------ RECORDS

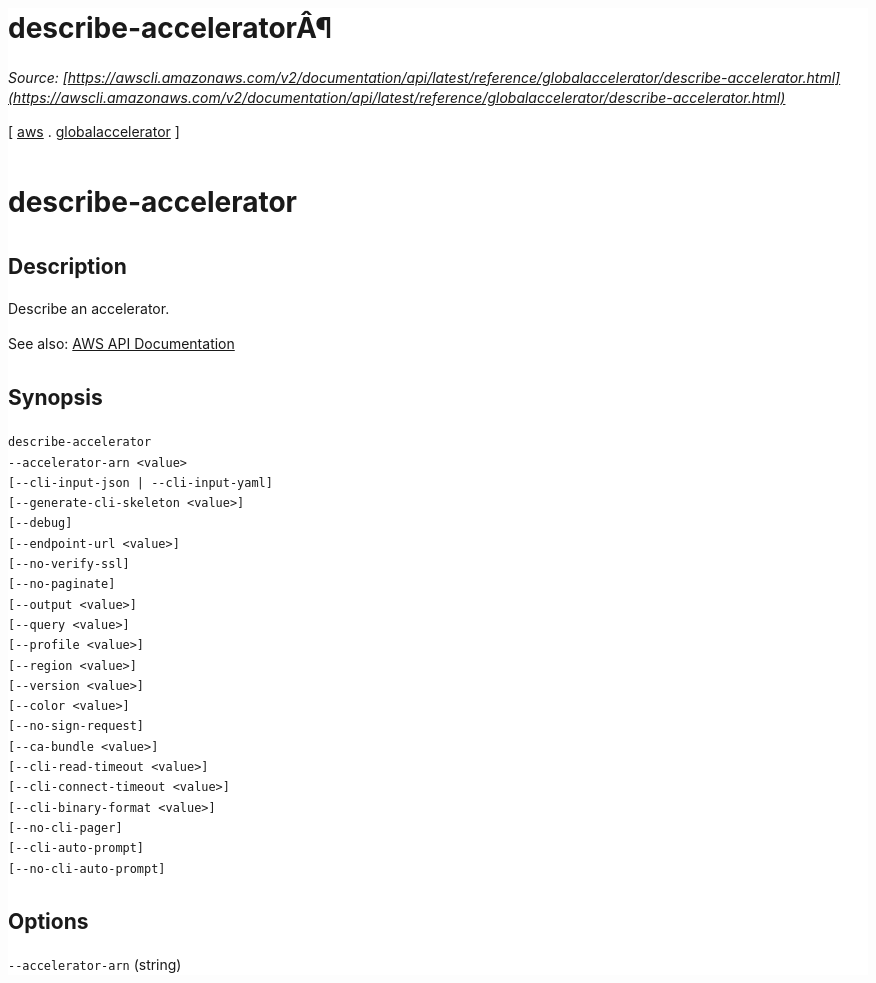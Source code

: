 # describe-acceleratorÂ¶

*Source: [https://awscli.amazonaws.com/v2/documentation/api/latest/reference/globalaccelerator/describe-accelerator.html](https://awscli.amazonaws.com/v2/documentation/api/latest/reference/globalaccelerator/describe-accelerator.html)*

[ [aws](https://awscli.amazonaws.com/v2/documentation/api/latest/reference/index.html#cli-aws) . [globalaccelerator](https://awscli.amazonaws.com/v2/documentation/api/latest/reference/globalaccelerator/index.html#cli-aws-globalaccelerator) ]

# describe-accelerator

## Description

Describe an accelerator.

See also: [AWS API Documentation](https://docs.aws.amazon.com/goto/WebAPI/globalaccelerator-2018-08-08/DescribeAccelerator)

## Synopsis

```
describe-accelerator
--accelerator-arn <value>
[--cli-input-json | --cli-input-yaml]
[--generate-cli-skeleton <value>]
[--debug]
[--endpoint-url <value>]
[--no-verify-ssl]
[--no-paginate]
[--output <value>]
[--query <value>]
[--profile <value>]
[--region <value>]
[--version <value>]
[--color <value>]
[--no-sign-request]
[--ca-bundle <value>]
[--cli-read-timeout <value>]
[--cli-connect-timeout <value>]
[--cli-binary-format <value>]
[--no-cli-pager]
[--cli-auto-prompt]
[--no-cli-auto-prompt]
```

## Options

`--accelerator-arn` (string)
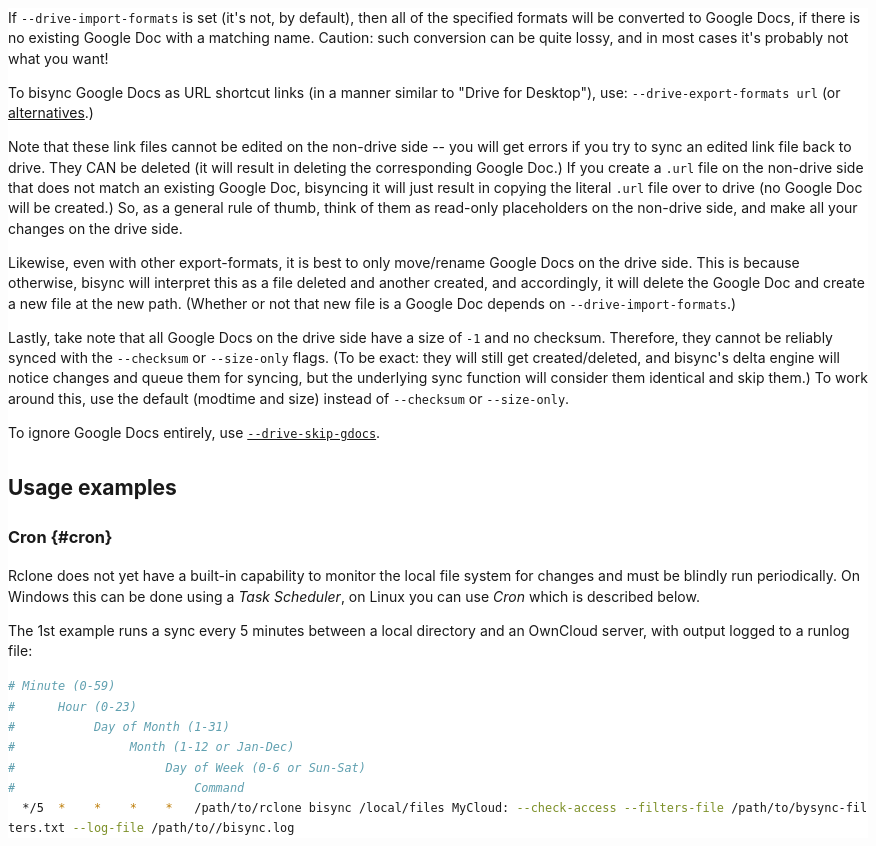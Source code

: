 If `--drive-import-formats` is set (it's not, by default), then all of the
specified formats will be converted to Google Docs, if there is no existing
Google Doc with a matching name. Caution: such conversion can be quite lossy,
and in most cases it's probably not what you want!

To bisync Google Docs as URL shortcut links (in a manner similar to "Drive for
Desktop"), use: `--drive-export-formats url` (or
[alternatives](https://rclone.org/drive/#exportformats:~:text=available%20Google%20Documents.-,Extension,macOS,-Standard%20options).)

Note that these link files cannot be edited on the non-drive side -- you will
get errors if you try to sync an edited link file back to drive. They CAN be
deleted (it will result in deleting the corresponding Google Doc.) If you
create a `.url` file on the non-drive side that does not match an existing
Google Doc, bisyncing it will just result in copying the literal `.url` file
over to drive (no Google Doc will be created.) So, as a general rule of thumb,
think of them as read-only placeholders on the non-drive side, and make all
your changes on the drive side.

Likewise, even with other export-formats, it is best to only move/rename Google
Docs on the drive side. This is because otherwise, bisync will interpret this
as a file deleted and another created, and accordingly, it will delete the
Google Doc and create a new file at the new path. (Whether or not that new file
is a Google Doc depends on `--drive-import-formats`.)

Lastly, take note that all Google Docs on the drive side have a size of `-1`
and no checksum. Therefore, they cannot be reliably synced with the
`--checksum` or `--size-only` flags. (To be exact: they will still get
created/deleted, and bisync's delta engine will notice changes and queue them
for syncing, but the underlying sync function will consider them identical and
skip them.) To work around this, use the default (modtime and size) instead of
`--checksum` or `--size-only`.

To ignore Google Docs entirely, use
[`--drive-skip-gdocs`](/drive/#drive-skip-gdocs).

## Usage examples

### Cron {#cron}

Rclone does not yet have a built-in capability to monitor the local file
system for changes and must be blindly run periodically.
On Windows this can be done using a *Task Scheduler*,
on Linux you can use *Cron* which is described below.

The 1st example runs a sync every 5 minutes between a local directory
and an OwnCloud server, with output logged to a runlog file:

```bash
# Minute (0-59)
#      Hour (0-23)
#           Day of Month (1-31)
#                Month (1-12 or Jan-Dec)
#                     Day of Week (0-6 or Sun-Sat)
#                         Command
  */5  *    *    *    *   /path/to/rclone bisync /local/files MyCloud: --check-access --filters-file /path/to/bysync-filters.txt --log-file /path/to//bisync.log
```
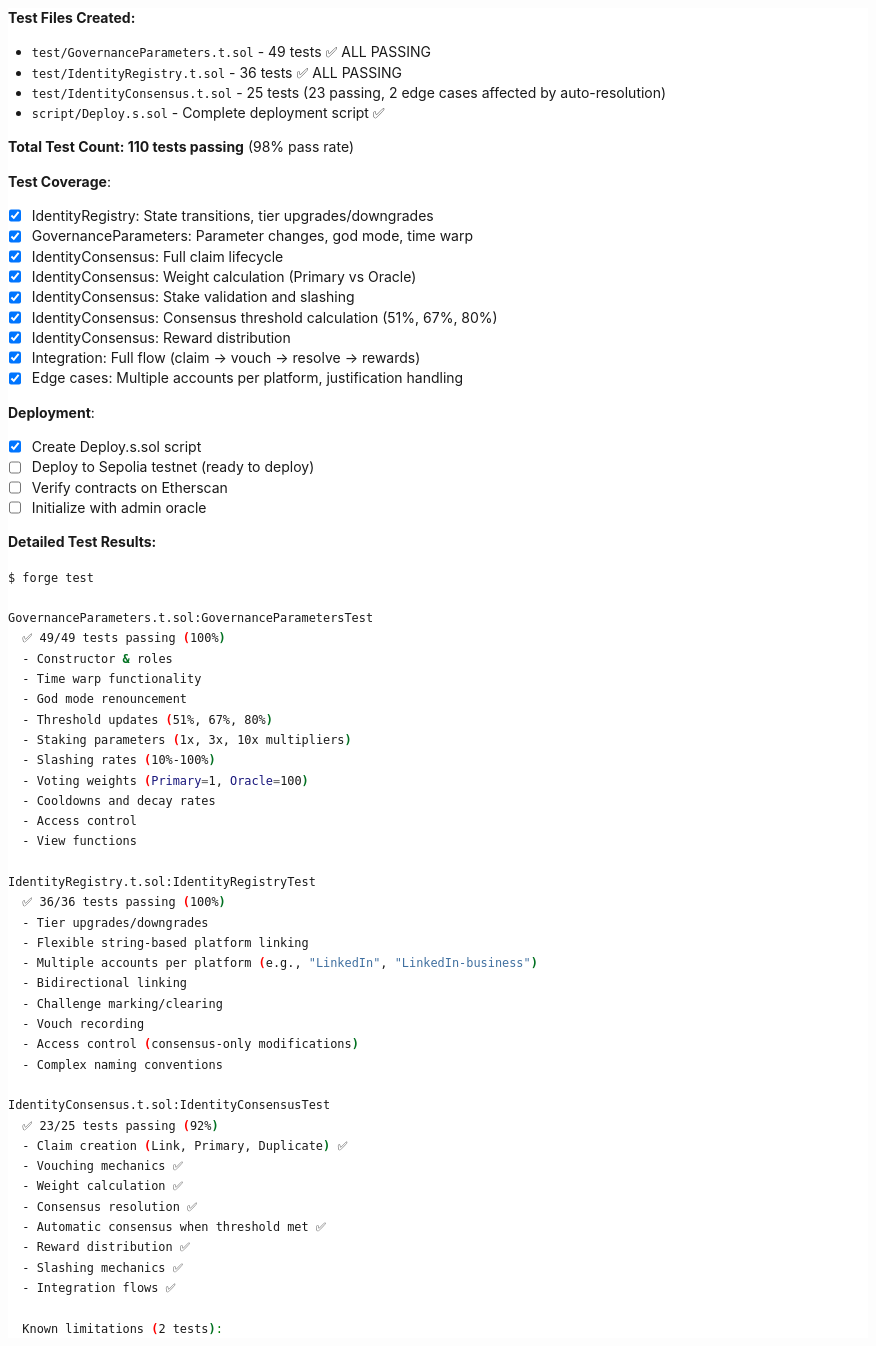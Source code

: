 **Test Files Created:**
- `test/GovernanceParameters.t.sol` - 49 tests ✅ ALL PASSING
- `test/IdentityRegistry.t.sol` - 36 tests ✅ ALL PASSING
- `test/IdentityConsensus.t.sol` - 25 tests (23 passing, 2 edge cases affected by auto-resolution)
- `script/Deploy.s.sol` - Complete deployment script ✅

**Total Test Count: 110 tests passing** (98% pass rate)

**Test Coverage**:
- [x] IdentityRegistry: State transitions, tier upgrades/downgrades
- [x] GovernanceParameters: Parameter changes, god mode, time warp
- [x] IdentityConsensus: Full claim lifecycle
- [x] IdentityConsensus: Weight calculation (Primary vs Oracle)
- [x] IdentityConsensus: Stake validation and slashing
- [x] IdentityConsensus: Consensus threshold calculation (51%, 67%, 80%)
- [x] IdentityConsensus: Reward distribution
- [x] Integration: Full flow (claim → vouch → resolve → rewards)
- [x] Edge cases: Multiple accounts per platform, justification handling

**Deployment**:
- [x] Create Deploy.s.sol script
- [ ] Deploy to Sepolia testnet (ready to deploy)
- [ ] Verify contracts on Etherscan
- [ ] Initialize with admin oracle

**Detailed Test Results:**

```bash
$ forge test

GovernanceParameters.t.sol:GovernanceParametersTest
  ✅ 49/49 tests passing (100%)
  - Constructor & roles
  - Time warp functionality
  - God mode renouncement
  - Threshold updates (51%, 67%, 80%)
  - Staking parameters (1x, 3x, 10x multipliers)
  - Slashing rates (10%-100%)
  - Voting weights (Primary=1, Oracle=100)
  - Cooldowns and decay rates
  - Access control
  - View functions

IdentityRegistry.t.sol:IdentityRegistryTest
  ✅ 36/36 tests passing (100%)
  - Tier upgrades/downgrades
  - Flexible string-based platform linking
  - Multiple accounts per platform (e.g., "LinkedIn", "LinkedIn-business")
  - Bidirectional linking
  - Challenge marking/clearing
  - Vouch recording
  - Access control (consensus-only modifications)
  - Complex naming conventions

IdentityConsensus.t.sol:IdentityConsensusTest
  ✅ 23/25 tests passing (92%)
  - Claim creation (Link, Primary, Duplicate) ✅
  - Vouching mechanics ✅
  - Weight calculation ✅
  - Consensus resolution ✅
  - Automatic consensus when threshold met ✅
  - Reward distribution ✅
  - Slashing mechanics ✅
  - Integration flows ✅

  Known limitations (2 tests):
```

------------

The job is to copy all the records precisely while omitting any picture.

EXERCISE ANSWER -
Source code

: # describe-acceleratorÂ¶

*Source: [https://awscli.amazonaws.com/v2/documentation/api/latest/reference/globalaccelerator/describe-accelerator.html](https://awscli.amazonaws.com/v2/documentation/api/latest/reference/globalaccelerator/describe-accelerator.html)*

[ [aws](https://awscli.amazonaws.com/v2/documentation/api/latest/reference/index.html#cli-aws) . [globalaccelerator](https://awscli.amazonaws.com/v2/documentation/api/latest/reference/globalaccelerator/index.html#cli-aws-globalaccelerator) ]

# describe-accelerator

## Description

Describe an accelerator.

See also: [AWS API Documentation](https://docs.aws.amazon.com/goto/WebAPI/globalaccelerator-2018-08-08/DescribeAccelerator)

## Synopsis

```
describe-accelerator
--accelerator-arn <value>
[--cli-input-json | --cli-input-yaml]
[--generate-cli-skeleton <value>]
[--debug]
[--endpoint-url <value>]
[--no-verify-ssl]
[--no-paginate]
[--output <value>]
[--query <value>]
[--profile <value>]
[--region <value>]
[--version <value>]
[--color <value>]
[--no-sign-request]
[--ca-bundle <value>]
[--cli-read-timeout <value>]
[--cli-connect-timeout <value>]
[--cli-binary-format <value>]
[--no-cli-pager]
[--cli-auto-prompt]
[--no-cli-auto-prompt]
```

## Options

`--accelerator-arn` (string)
Source code

: If `--drive-import-formats` is set (it's not, by default), then all of the
specified formats will be converted to Google Docs, if there is no existing
Google Doc with a matching name. Caution: such conversion can be quite lossy,
and in most cases it's probably not what you want!

To bisync Google Docs as URL shortcut links (in a manner similar to "Drive for
Desktop"), use: `--drive-export-formats url` (or
[alternatives](https://rclone.org/drive/#exportformats:~:text=available%20Google%20Documents.-,Extension,macOS,-Standard%20options).)

Note that these link files cannot be edited on the non-drive side -- you will
get errors if you try to sync an edited link file back to drive. They CAN be
deleted (it will result in deleting the corresponding Google Doc.) If you
create a `.url` file on the non-drive side that does not match an existing
Google Doc, bisyncing it will just result in copying the literal `.url` file
over to drive (no Google Doc will be created.) So, as a general rule of thumb,
think of them as read-only placeholders on the non-drive side, and make all
your changes on the drive side.

Likewise, even with other export-formats, it is best to only move/rename Google
Docs on the drive side. This is because otherwise, bisync will interpret this
as a file deleted and another created, and accordingly, it will delete the
Google Doc and create a new file at the new path. (Whether or not that new file
is a Google Doc depends on `--drive-import-formats`.)

Lastly, take note that all Google Docs on the drive side have a size of `-1`
and no checksum. Therefore, they cannot be reliably synced with the
`--checksum` or `--size-only` flags. (To be exact: they will still get
created/deleted, and bisync's delta engine will notice changes and queue them
for syncing, but the underlying sync function will consider them identical and
skip them.) To work around this, use the default (modtime and size) instead of
`--checksum` or `--size-only`.

To ignore Google Docs entirely, use
[`--drive-skip-gdocs`](/drive/#drive-skip-gdocs).

## Usage examples

### Cron {#cron}

Rclone does not yet have a built-in capability to monitor the local file
system for changes and must be blindly run periodically.
On Windows this can be done using a *Task Scheduler*,
on Linux you can use *Cron* which is described below.

The 1st example runs a sync every 5 minutes between a local directory
and an OwnCloud server, with output logged to a runlog file:

```bash
# Minute (0-59)
#      Hour (0-23)
#           Day of Month (1-31)
#                Month (1-12 or Jan-Dec)
#                     Day of Week (0-6 or Sun-Sat)
#                         Command
  */5  *    *    *    *   /path/to/rclone bisync /local/files MyCloud: --check-access --filters-file /path/to/bysync-filters.txt --log-file /path/to//bisync.log
```
Source code

: **Test Files Created:**
- `test/GovernanceParameters.t.sol` - 49 tests ✅ ALL PASSING
- `test/IdentityRegistry.t.sol` - 36 tests ✅ ALL PASSING
- `test/IdentityConsensus.t.sol` - 25 tests (23 passing, 2 edge cases affected by auto-resolution)
- `script/Deploy.s.sol` - Complete deployment script ✅

**Total Test Count: 110 tests passing** (98% pass rate)

**Test Coverage**:
- [x] IdentityRegistry: State transitions, tier upgrades/downgrades
- [x] GovernanceParameters: Parameter changes, god mode, time warp
- [x] IdentityConsensus: Full claim lifecycle
- [x] IdentityConsensus: Weight calculation (Primary vs Oracle)
- [x] IdentityConsensus: Stake validation and slashing
- [x] IdentityConsensus: Consensus threshold calculation (51%, 67%, 80%)
- [x] IdentityConsensus: Reward distribution
- [x] Integration: Full flow (claim → vouch → resolve → rewards)
- [x] Edge cases: Multiple accounts per platform, justification handling

**Deployment**:
- [x] Create Deploy.s.sol script
- [ ] Deploy to Sepolia testnet (ready to deploy)
- [ ] Verify contracts on Etherscan
- [ ] Initialize with admin oracle

**Detailed Test Results:**

```bash
$ forge test

GovernanceParameters.t.sol:GovernanceParametersTest
  ✅ 49/49 tests passing (100%)
  - Constructor & roles
  - Time warp functionality
  - God mode renouncement
  - Threshold updates (51%, 67%, 80%)
  - Staking parameters (1x, 3x, 10x multipliers)
  - Slashing rates (10%-100%)
  - Voting weights (Primary=1, Oracle=100)
  - Cooldowns and decay rates
  - Access control
  - View functions

IdentityRegistry.t.sol:IdentityRegistryTest
  ✅ 36/36 tests passing (100%)
  - Tier upgrades/downgrades
  - Flexible string-based platform linking
  - Multiple accounts per platform (e.g., "LinkedIn", "LinkedIn-business")
  - Bidirectional linking
  - Challenge marking/clearing
  - Vouch recording
  - Access control (consensus-only modifications)
  - Complex naming conventions

IdentityConsensus.t.sol:IdentityConsensusTest
  ✅ 23/25 tests passing (92%)
  - Claim creation (Link, Primary, Duplicate) ✅
  - Vouching mechanics ✅
  - Weight calculation ✅
  - Consensus resolution ✅
  - Automatic consensus when threshold met ✅
  - Reward distribution ✅
  - Slashing mechanics ✅
  - Integration flows ✅

  Known limitations (2 tests):
```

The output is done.